Here is a set of records. Copy them all exactly.

------------------------------------------------------------------------

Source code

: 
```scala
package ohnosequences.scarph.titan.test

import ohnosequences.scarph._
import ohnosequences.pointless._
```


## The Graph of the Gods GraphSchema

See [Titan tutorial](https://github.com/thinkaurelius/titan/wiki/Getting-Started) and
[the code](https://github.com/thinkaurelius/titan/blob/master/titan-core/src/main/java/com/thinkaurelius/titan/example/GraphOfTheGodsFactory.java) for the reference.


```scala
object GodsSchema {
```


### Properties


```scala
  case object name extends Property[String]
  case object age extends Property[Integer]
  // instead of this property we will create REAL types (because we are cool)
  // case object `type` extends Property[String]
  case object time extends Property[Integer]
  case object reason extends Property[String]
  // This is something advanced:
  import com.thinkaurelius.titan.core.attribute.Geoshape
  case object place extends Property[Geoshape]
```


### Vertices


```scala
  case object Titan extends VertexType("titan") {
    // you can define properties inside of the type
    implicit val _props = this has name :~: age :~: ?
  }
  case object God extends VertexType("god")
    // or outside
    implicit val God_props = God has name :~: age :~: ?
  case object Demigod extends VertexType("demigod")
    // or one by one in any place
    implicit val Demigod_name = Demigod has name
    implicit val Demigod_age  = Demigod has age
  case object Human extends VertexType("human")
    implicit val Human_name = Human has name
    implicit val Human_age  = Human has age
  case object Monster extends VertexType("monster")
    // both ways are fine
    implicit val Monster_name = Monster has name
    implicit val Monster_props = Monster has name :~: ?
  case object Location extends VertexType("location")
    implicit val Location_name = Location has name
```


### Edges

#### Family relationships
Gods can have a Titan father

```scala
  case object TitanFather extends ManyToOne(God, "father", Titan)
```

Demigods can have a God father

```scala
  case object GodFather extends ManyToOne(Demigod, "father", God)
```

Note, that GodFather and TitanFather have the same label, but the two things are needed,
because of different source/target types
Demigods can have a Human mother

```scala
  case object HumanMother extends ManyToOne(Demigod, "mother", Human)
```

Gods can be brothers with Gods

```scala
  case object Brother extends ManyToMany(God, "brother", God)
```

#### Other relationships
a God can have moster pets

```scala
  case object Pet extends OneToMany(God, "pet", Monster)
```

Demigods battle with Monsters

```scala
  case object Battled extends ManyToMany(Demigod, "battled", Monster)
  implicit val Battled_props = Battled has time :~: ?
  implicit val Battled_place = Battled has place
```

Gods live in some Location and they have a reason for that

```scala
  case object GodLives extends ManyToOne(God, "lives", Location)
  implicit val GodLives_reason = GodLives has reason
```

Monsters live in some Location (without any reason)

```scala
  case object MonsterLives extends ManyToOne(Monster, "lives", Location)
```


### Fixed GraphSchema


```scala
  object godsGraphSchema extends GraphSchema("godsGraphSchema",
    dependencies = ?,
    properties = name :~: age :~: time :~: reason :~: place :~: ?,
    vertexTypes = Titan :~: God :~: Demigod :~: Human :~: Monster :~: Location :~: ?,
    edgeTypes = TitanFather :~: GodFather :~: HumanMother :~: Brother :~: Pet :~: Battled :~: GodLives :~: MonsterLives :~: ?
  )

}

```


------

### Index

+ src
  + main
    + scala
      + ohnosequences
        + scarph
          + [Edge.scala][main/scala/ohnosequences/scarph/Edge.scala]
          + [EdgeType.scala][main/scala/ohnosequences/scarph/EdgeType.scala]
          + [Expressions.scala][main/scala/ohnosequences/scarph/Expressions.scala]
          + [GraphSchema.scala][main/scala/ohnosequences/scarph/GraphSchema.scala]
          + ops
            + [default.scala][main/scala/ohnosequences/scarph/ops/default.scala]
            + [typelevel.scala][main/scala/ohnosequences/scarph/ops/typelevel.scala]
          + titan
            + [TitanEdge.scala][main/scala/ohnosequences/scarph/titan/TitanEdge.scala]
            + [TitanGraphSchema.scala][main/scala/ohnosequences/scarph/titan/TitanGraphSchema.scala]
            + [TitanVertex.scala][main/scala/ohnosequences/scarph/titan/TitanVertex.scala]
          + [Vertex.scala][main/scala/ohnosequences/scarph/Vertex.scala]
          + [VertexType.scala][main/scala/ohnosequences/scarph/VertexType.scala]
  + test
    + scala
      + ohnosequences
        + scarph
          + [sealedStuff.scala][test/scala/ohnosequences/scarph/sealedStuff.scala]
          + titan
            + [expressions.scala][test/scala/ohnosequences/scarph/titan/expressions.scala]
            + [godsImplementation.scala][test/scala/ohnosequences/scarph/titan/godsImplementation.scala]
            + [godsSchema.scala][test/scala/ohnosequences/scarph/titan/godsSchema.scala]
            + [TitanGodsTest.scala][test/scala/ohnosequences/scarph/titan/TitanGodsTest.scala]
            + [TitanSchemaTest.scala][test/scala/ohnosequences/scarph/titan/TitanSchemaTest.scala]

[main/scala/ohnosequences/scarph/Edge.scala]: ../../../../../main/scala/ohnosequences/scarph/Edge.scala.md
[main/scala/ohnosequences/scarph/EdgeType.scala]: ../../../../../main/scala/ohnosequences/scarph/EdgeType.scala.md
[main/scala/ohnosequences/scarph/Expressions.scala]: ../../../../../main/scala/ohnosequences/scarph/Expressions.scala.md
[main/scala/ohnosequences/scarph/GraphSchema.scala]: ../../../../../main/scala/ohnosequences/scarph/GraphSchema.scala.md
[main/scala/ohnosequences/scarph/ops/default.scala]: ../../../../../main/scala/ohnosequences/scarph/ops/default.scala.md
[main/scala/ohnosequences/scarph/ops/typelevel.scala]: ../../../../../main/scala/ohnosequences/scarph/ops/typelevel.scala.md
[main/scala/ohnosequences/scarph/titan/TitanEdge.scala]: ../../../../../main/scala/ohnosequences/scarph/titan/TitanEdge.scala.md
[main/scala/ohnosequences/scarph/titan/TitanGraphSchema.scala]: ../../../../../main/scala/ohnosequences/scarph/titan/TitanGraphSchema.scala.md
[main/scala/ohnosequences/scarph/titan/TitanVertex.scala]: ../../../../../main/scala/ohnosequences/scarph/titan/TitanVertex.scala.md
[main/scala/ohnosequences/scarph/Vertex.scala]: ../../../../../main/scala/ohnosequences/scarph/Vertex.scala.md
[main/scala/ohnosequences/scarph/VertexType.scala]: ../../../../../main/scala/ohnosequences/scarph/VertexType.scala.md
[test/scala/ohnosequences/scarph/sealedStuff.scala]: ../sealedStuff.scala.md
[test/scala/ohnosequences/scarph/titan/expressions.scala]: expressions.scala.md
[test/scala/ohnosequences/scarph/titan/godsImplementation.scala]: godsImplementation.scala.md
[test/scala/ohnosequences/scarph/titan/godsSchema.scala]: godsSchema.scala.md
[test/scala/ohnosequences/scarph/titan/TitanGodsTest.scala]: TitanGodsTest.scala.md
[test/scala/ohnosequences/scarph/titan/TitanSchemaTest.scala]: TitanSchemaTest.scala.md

------------------------------------------------------------------------

▶ ANSWER BELOW
Source code

: 
```scala
package ohnosequences.scarph.titan.test

import ohnosequences.scarph._
import ohnosequences.pointless._
```


## The Graph of the Gods GraphSchema

See [Titan tutorial](https://github.com/thinkaurelius/titan/wiki/Getting-Started) and
[the code](https://github.com/thinkaurelius/titan/blob/master/titan-core/src/main/java/com/thinkaurelius/titan/example/GraphOfTheGodsFactory.java) for the reference.


```scala
object GodsSchema {
```


### Properties


```scala
  case object name extends Property[String]
  case object age extends Property[Integer]
  // instead of this property we will create REAL types (because we are cool)
  // case object `type` extends Property[String]
  case object time extends Property[Integer]
  case object reason extends Property[String]
  // This is something advanced:
  import com.thinkaurelius.titan.core.attribute.Geoshape
  case object place extends Property[Geoshape]
```


### Vertices


```scala
  case object Titan extends VertexType("titan") {
    // you can define properties inside of the type
    implicit val _props = this has name :~: age :~: ?
  }
  case object God extends VertexType("god")
    // or outside
    implicit val God_props = God has name :~: age :~: ?
  case object Demigod extends VertexType("demigod")
    // or one by one in any place
    implicit val Demigod_name = Demigod has name
    implicit val Demigod_age  = Demigod has age
  case object Human extends VertexType("human")
    implicit val Human_name = Human has name
    implicit val Human_age  = Human has age
  case object Monster extends VertexType("monster")
    // both ways are fine
    implicit val Monster_name = Monster has name
    implicit val Monster_props = Monster has name :~: ?
  case object Location extends VertexType("location")
    implicit val Location_name = Location has name
```


### Edges

#### Family relationships
Gods can have a Titan father

```scala
  case object TitanFather extends ManyToOne(God, "father", Titan)
```

Demigods can have a God father

```scala
  case object GodFather extends ManyToOne(Demigod, "father", God)
```

Note, that GodFather and TitanFather have the same label, but the two things are needed,
because of different source/target types
Demigods can have a Human mother

```scala
  case object HumanMother extends ManyToOne(Demigod, "mother", Human)
```

Gods can be brothers with Gods

```scala
  case object Brother extends ManyToMany(God, "brother", God)
```

#### Other relationships
a God can have moster pets

```scala
  case object Pet extends OneToMany(God, "pet", Monster)
```

Demigods battle with Monsters

```scala
  case object Battled extends ManyToMany(Demigod, "battled", Monster)
  implicit val Battled_props = Battled has time :~: ?
  implicit val Battled_place = Battled has place
```

Gods live in some Location and they have a reason for that

```scala
  case object GodLives extends ManyToOne(God, "lives", Location)
  implicit val GodLives_reason = GodLives has reason
```

Monsters live in some Location (without any reason)

```scala
  case object MonsterLives extends ManyToOne(Monster, "lives", Location)
```


### Fixed GraphSchema


```scala
  object godsGraphSchema extends GraphSchema("godsGraphSchema",
    dependencies = ?,
    properties = name :~: age :~: time :~: reason :~: place :~: ?,
    vertexTypes = Titan :~: God :~: Demigod :~: Human :~: Monster :~: Location :~: ?,
    edgeTypes = TitanFather :~: GodFather :~: HumanMother :~: Brother :~: Pet :~: Battled :~: GodLives :~: MonsterLives :~: ?
  )

}

```


------

### Index

+ src
  + main
    + scala
      + ohnosequences
        + scarph
          + [Edge.scala][main/scala/ohnosequences/scarph/Edge.scala]
          + [EdgeType.scala][main/scala/ohnosequences/scarph/EdgeType.scala]
          + [Expressions.scala][main/scala/ohnosequences/scarph/Expressions.scala]
          + [GraphSchema.scala][main/scala/ohnosequences/scarph/GraphSchema.scala]
          + ops
            + [default.scala][main/scala/ohnosequences/scarph/ops/default.scala]
            + [typelevel.scala][main/scala/ohnosequences/scarph/ops/typelevel.scala]
          + titan
            + [TitanEdge.scala][main/scala/ohnosequences/scarph/titan/TitanEdge.scala]
            + [TitanGraphSchema.scala][main/scala/ohnosequences/scarph/titan/TitanGraphSchema.scala]
            + [TitanVertex.scala][main/scala/ohnosequences/scarph/titan/TitanVertex.scala]
          + [Vertex.scala][main/scala/ohnosequences/scarph/Vertex.scala]
          + [VertexType.scala][main/scala/ohnosequences/scarph/VertexType.scala]
  + test
    + scala
      + ohnosequences
        + scarph
          + [sealedStuff.scala][test/scala/ohnosequences/scarph/sealedStuff.scala]
          + titan
            + [expressions.scala][test/scala/ohnosequences/scarph/titan/expressions.scala]
            + [godsImplementation.scala][test/scala/ohnosequences/scarph/titan/godsImplementation.scala]
            + [godsSchema.scala][test/scala/ohnosequences/scarph/titan/godsSchema.scala]
            + [TitanGodsTest.scala][test/scala/ohnosequences/scarph/titan/TitanGodsTest.scala]
            + [TitanSchemaTest.scala][test/scala/ohnosequences/scarph/titan/TitanSchemaTest.scala]

[main/scala/ohnosequences/scarph/Edge.scala]: ../../../../../main/scala/ohnosequences/scarph/Edge.scala.md
[main/scala/ohnosequences/scarph/EdgeType.scala]: ../../../../../main/scala/ohnosequences/scarph/EdgeType.scala.md
[main/scala/ohnosequences/scarph/Expressions.scala]: ../../../../../main/scala/ohnosequences/scarph/Expressions.scala.md
[main/scala/ohnosequences/scarph/GraphSchema.scala]: ../../../../../main/scala/ohnosequences/scarph/GraphSchema.scala.md
[main/scala/ohnosequences/scarph/ops/default.scala]: ../../../../../main/scala/ohnosequences/scarph/ops/default.scala.md
[main/scala/ohnosequences/scarph/ops/typelevel.scala]: ../../../../../main/scala/ohnosequences/scarph/ops/typelevel.scala.md
[main/scala/ohnosequences/scarph/titan/TitanEdge.scala]: ../../../../../main/scala/ohnosequences/scarph/titan/TitanEdge.scala.md
[main/scala/ohnosequences/scarph/titan/TitanGraphSchema.scala]: ../../../../../main/scala/ohnosequences/scarph/titan/TitanGraphSchema.scala.md
[main/scala/ohnosequences/scarph/titan/TitanVertex.scala]: ../../../../../main/scala/ohnosequences/scarph/titan/TitanVertex.scala.md
[main/scala/ohnosequences/scarph/Vertex.scala]: ../../../../../main/scala/ohnosequences/scarph/Vertex.scala.md
[main/scala/ohnosequences/scarph/VertexType.scala]: ../../../../../main/scala/ohnosequences/scarph/VertexType.scala.md
[test/scala/ohnosequences/scarph/sealedStuff.scala]: ../sealedStuff.scala.md
[test/scala/ohnosequences/scarph/titan/expressions.scala]: expressions.scala.md
[test/scala/ohnosequences/scarph/titan/godsImplementation.scala]: godsImplementation.scala.md
[test/scala/ohnosequences/scarph/titan/godsSchema.scala]: godsSchema.scala.md
[test/scala/ohnosequences/scarph/titan/TitanGodsTest.scala]: TitanGodsTest.scala.md
[test/scala/ohnosequences/scarph/titan/TitanSchemaTest.scala]: TitanSchemaTest.scala.md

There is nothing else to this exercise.